▶ **TASK MATERIAL**

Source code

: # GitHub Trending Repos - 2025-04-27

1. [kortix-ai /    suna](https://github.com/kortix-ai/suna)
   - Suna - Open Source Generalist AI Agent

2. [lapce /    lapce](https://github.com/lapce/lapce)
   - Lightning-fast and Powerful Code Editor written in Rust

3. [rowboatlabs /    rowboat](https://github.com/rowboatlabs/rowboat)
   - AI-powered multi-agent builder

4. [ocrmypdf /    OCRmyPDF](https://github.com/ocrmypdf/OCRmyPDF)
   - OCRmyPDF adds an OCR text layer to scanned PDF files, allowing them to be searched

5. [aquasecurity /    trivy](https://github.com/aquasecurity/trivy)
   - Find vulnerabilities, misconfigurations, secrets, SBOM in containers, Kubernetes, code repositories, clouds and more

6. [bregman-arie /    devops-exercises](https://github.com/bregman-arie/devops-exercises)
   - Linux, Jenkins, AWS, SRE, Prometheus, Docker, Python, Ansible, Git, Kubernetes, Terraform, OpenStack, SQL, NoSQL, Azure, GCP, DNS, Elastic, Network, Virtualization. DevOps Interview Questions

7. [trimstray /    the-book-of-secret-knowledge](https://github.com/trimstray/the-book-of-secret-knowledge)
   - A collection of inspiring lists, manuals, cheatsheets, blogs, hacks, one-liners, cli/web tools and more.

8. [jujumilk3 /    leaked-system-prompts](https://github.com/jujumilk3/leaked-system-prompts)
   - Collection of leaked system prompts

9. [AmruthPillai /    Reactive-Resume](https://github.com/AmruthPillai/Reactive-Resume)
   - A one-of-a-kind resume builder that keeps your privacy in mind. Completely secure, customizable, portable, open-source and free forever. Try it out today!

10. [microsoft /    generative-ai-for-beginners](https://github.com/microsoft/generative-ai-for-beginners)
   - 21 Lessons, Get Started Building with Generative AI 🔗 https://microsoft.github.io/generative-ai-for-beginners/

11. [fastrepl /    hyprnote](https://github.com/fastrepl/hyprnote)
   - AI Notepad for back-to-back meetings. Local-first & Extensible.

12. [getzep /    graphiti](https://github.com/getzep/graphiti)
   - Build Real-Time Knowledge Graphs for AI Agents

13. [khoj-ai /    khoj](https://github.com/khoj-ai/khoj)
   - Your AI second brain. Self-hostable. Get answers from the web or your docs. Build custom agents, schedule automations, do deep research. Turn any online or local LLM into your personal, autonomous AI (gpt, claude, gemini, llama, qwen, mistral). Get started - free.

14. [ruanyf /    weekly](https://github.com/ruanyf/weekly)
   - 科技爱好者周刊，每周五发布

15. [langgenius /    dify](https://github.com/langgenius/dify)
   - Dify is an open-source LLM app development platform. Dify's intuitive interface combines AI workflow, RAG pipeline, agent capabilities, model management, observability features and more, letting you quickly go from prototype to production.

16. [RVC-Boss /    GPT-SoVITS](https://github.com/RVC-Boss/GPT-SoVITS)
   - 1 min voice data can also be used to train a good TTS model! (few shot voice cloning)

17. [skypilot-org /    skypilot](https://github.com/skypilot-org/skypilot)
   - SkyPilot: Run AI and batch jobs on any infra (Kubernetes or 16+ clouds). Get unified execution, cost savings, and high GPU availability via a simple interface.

▶ **WHAT THE EXERCISE ASKS**
Copy out the lines above that hold the string "leaked".

▶ **EXERCISE RESULT**
8. [jujumilk3 /    leaked-system-prompts](https://github.com/jujumilk3/leaked-system-prompts)
   - Collection of leaked system prompts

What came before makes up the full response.